Prove with induction that $$3\cdot 4 + 5 \cdot7 + 7 \cdot 10 + 9\cdot 13 +\ldots+ (2n + 1)(3n + 1) = \frac{n}{2} \left(4n^2 + 11n + 9 \right)$$
*For n = 1
$(2n + 1)(3n + 1) = n/2 (4n^2 + 11n + 9)$ $(2*1 + 1)(3*1 + 1) = 1/2 (4(1) + 11 + 9)$ $12 = 12$ (proved)
*For n = k
$3*4 + 5*7 + 7*10 + 9*13 +...+ (2k + 1)(3k + 1) = k/2 (4k^2 + 11k + 9)$
*For $n = k + 1$
$3*4 + 5*7 + 7*10 + 9*13 +...+ (2k + 1)(3k + 1) + (2(k + 1) + 1)(3(k + 1) + 1) = (k + 1)/2 (4(k + 1)^2 + 11(k + 1) + 9)$
RHS:
$(k + 1)/2 (4(k + 1)^2 + 11(k + 1) + 9)$
Here's my working:
$3*4 + 5*7 + 7*10 + 9*13 +...+ (2k + 1)(3k + 1) + (2(k + 1) + 1)(3(k + 1) + 1) = (k + 2)/2 (4(k + 1)^2 + 11(k + 1) + 9)$
Since $3*4 + 5*7 + 7*10 + 9*13 +...+ (2k + 1)(3k + 1) = k/2 (4k^2 + 11k + 9)$, so
$k/2 (4k^2 + 11k + 9) + (2k + 3)(3k + 4) = (k + 1)/2 (4(k + 1)^2 + 11(k + 1) + 9)$
LHS:
$k/2 (4k^2 + 11k + 9) + (2k + 3)(3k + 4)$
$k/2 (4k^2 + 11k + 9) + (6k^2 + 17k + 12)$
$k/2 (4k^2 + 11k + 9) + k/2(12k + 34 + 24/k)$
$k/2 (4k^2 + 11k + 9 + 12k + 34 + 24/k)$
$k/2 (4k^2 + 23k + 43 + 24/k)$
Now I'm stucked.
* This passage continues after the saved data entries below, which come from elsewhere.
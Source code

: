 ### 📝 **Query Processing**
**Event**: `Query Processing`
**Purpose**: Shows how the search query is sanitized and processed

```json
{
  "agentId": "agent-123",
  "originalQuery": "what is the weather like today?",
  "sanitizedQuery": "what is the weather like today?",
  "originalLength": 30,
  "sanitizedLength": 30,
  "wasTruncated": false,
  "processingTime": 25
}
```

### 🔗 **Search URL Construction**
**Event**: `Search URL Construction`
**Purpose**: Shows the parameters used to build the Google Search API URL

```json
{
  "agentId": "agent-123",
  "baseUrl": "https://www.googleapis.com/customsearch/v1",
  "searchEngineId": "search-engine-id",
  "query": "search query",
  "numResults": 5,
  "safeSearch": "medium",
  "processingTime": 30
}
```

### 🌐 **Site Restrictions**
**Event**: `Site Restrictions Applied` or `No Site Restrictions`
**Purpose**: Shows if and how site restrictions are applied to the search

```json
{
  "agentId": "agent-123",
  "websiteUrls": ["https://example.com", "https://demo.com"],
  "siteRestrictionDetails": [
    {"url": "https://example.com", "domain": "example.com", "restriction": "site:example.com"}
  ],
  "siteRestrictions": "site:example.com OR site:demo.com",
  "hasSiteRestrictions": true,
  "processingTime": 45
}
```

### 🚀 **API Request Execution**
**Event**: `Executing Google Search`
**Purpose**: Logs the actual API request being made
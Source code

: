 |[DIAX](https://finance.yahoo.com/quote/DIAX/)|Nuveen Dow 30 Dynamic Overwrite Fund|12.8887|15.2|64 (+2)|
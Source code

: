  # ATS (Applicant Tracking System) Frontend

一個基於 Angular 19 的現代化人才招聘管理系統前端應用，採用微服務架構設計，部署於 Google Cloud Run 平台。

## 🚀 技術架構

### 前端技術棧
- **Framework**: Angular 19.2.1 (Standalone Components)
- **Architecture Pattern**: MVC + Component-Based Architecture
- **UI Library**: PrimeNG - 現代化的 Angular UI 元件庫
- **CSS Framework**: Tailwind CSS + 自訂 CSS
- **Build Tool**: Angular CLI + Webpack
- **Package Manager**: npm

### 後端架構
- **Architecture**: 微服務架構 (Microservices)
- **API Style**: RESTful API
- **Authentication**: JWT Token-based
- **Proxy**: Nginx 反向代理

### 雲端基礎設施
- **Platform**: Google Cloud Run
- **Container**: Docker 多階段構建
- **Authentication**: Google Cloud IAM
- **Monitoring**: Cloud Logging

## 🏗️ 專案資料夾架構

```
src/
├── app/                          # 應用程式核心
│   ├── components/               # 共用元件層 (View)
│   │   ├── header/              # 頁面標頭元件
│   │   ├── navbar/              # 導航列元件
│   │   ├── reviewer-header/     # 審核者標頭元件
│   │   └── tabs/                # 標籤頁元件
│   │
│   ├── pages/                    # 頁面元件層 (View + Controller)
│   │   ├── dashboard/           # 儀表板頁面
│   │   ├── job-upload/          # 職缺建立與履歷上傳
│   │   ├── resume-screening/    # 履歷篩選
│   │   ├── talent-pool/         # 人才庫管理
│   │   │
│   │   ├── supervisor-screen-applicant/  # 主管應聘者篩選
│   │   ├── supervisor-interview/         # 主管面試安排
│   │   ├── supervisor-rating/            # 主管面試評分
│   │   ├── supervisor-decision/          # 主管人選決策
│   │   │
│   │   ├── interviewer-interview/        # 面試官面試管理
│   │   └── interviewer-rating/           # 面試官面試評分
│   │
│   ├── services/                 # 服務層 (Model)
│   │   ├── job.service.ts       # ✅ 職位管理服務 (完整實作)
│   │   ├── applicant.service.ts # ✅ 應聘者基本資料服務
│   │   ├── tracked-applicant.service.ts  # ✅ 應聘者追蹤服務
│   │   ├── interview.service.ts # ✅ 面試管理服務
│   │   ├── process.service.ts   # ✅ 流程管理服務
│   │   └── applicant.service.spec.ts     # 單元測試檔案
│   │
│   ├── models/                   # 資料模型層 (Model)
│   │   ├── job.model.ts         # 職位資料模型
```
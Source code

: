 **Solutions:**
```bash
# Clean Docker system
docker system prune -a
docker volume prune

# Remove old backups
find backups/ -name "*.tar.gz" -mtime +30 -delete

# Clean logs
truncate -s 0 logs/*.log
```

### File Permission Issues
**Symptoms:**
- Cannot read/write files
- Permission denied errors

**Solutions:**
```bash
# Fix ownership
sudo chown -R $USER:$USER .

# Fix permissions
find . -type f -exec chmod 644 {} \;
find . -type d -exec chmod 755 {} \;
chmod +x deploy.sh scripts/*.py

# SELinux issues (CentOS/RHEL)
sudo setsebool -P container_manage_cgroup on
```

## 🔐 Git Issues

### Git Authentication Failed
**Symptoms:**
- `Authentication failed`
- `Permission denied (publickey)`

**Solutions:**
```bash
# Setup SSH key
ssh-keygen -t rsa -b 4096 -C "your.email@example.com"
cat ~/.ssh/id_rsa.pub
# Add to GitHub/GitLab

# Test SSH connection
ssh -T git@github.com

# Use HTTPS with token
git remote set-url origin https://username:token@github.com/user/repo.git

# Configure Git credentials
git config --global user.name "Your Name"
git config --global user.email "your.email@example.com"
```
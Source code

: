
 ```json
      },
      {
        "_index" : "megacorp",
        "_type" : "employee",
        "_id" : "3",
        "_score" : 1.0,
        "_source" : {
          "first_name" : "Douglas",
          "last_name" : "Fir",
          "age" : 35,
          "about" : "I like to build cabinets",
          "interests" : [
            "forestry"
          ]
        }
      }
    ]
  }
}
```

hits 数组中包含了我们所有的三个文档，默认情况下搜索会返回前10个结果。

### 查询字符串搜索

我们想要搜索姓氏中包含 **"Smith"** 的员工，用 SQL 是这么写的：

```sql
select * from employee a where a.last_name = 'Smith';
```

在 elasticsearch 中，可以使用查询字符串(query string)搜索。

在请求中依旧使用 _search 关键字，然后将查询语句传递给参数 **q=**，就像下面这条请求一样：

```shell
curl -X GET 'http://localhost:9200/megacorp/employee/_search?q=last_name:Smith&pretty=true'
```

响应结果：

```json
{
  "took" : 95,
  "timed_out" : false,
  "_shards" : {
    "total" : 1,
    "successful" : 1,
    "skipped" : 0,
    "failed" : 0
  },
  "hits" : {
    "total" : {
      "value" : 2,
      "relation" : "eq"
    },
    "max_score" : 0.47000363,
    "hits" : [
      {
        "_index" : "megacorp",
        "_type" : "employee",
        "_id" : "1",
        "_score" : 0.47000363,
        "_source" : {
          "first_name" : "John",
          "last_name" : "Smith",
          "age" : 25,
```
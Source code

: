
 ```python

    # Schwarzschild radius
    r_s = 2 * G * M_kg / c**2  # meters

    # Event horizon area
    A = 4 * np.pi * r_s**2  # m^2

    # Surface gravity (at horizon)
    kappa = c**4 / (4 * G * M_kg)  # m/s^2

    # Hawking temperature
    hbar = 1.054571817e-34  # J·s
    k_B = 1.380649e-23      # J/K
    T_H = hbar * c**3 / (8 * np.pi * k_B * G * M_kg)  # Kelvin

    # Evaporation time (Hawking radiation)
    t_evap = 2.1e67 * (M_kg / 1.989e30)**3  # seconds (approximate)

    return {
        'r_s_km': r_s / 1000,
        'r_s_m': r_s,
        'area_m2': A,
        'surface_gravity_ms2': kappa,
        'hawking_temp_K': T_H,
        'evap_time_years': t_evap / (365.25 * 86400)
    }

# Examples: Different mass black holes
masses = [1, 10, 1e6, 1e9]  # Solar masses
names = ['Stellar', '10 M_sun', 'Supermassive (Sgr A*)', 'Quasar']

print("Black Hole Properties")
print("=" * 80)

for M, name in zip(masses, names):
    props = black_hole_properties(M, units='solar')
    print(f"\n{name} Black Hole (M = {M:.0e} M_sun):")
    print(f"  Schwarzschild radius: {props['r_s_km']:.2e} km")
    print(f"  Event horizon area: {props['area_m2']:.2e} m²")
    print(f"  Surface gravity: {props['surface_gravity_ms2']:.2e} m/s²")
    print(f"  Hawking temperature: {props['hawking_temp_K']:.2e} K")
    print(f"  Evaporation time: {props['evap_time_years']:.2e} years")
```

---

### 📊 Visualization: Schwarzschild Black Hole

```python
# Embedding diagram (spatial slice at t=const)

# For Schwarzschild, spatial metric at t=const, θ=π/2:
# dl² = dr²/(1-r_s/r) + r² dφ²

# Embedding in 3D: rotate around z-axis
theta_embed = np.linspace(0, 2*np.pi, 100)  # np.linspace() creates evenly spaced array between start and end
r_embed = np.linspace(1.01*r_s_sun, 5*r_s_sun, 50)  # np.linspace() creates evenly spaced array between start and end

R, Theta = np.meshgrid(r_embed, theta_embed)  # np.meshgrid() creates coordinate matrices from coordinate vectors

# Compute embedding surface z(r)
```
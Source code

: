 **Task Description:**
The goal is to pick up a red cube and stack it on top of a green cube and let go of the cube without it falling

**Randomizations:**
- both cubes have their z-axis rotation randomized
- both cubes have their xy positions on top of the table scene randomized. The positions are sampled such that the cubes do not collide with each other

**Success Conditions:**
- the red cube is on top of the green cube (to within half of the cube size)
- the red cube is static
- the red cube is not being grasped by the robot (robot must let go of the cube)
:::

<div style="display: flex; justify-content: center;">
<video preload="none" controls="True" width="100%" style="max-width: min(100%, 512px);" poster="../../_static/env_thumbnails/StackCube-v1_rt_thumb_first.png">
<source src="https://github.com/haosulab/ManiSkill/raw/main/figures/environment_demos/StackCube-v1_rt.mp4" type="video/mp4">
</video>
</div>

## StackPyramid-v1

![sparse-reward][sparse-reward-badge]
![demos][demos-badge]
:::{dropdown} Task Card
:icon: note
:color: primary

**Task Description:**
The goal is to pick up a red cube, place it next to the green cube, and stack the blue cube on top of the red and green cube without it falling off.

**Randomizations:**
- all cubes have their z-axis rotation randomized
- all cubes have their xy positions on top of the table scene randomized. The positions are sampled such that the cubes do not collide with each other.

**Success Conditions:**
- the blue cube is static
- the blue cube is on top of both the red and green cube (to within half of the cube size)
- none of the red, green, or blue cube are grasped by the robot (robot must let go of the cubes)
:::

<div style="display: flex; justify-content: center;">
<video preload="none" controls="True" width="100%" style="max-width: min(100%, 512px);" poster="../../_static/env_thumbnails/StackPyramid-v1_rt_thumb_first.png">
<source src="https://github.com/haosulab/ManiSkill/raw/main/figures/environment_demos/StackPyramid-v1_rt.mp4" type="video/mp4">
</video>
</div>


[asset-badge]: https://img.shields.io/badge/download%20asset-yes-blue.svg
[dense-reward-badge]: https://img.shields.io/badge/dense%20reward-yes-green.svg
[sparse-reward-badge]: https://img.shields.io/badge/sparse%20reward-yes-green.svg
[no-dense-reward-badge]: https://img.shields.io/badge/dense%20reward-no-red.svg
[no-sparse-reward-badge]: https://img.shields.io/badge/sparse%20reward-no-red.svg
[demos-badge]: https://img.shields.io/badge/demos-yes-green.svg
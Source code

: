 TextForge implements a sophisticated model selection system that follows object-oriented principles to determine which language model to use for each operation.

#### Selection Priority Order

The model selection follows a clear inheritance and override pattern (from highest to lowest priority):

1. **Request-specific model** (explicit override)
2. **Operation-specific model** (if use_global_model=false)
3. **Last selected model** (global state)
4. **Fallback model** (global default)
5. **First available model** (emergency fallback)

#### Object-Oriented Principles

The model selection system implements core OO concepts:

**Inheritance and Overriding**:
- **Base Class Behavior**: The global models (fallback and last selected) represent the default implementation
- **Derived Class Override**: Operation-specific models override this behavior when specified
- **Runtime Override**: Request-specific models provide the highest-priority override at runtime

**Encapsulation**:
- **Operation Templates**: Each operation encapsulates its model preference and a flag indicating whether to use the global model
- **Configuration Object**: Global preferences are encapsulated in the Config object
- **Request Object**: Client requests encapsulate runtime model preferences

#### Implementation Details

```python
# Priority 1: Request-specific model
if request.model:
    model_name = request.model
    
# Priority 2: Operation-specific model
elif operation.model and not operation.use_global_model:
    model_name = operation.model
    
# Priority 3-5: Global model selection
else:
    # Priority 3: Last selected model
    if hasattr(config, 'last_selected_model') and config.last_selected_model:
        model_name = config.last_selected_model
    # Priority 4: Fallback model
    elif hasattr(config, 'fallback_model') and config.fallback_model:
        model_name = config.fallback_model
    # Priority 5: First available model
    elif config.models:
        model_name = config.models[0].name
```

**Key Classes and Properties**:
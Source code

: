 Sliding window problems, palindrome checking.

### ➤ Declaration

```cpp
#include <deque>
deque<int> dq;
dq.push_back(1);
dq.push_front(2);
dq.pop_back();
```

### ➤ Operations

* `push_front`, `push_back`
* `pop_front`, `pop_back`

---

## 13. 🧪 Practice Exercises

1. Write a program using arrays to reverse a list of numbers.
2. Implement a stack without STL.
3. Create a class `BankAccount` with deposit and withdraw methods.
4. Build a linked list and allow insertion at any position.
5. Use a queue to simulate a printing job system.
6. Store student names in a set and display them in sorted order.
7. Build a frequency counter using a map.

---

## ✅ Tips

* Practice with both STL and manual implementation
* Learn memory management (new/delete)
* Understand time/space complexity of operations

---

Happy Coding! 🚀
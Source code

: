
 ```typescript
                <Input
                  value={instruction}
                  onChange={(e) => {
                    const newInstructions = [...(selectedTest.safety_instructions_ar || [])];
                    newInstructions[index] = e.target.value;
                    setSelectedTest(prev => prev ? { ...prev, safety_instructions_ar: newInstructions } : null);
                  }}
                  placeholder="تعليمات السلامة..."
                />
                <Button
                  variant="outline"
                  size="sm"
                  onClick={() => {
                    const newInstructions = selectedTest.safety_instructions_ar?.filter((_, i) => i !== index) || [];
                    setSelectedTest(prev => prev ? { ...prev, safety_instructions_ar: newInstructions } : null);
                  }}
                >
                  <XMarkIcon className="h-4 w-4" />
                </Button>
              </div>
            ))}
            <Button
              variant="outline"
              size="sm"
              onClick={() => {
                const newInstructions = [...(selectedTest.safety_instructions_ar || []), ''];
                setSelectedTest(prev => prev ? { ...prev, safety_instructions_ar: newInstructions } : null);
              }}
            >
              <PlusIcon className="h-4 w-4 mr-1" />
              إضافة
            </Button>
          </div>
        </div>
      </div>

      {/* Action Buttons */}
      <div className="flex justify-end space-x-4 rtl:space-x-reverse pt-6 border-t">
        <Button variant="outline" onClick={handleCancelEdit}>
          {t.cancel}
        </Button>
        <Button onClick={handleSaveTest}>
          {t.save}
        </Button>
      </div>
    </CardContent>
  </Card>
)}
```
Can't solve LHS = RHS. Please help me
You have the right idea but taking out the factor of $\frac{k}{2}$ was misguided since you know that it's actually a factor of $\frac{k+1}{2}$ which is required.
There's nothing for it but to simply multiply out:-
$\frac{k}{2}(4k^2+11k+9)+(2k+3)(3k+4)=\frac{1}{2}(4k^3+23k^2+43k+24)=\frac{1}{2}(k+1)(4k^2+19k+24)$
And you're there.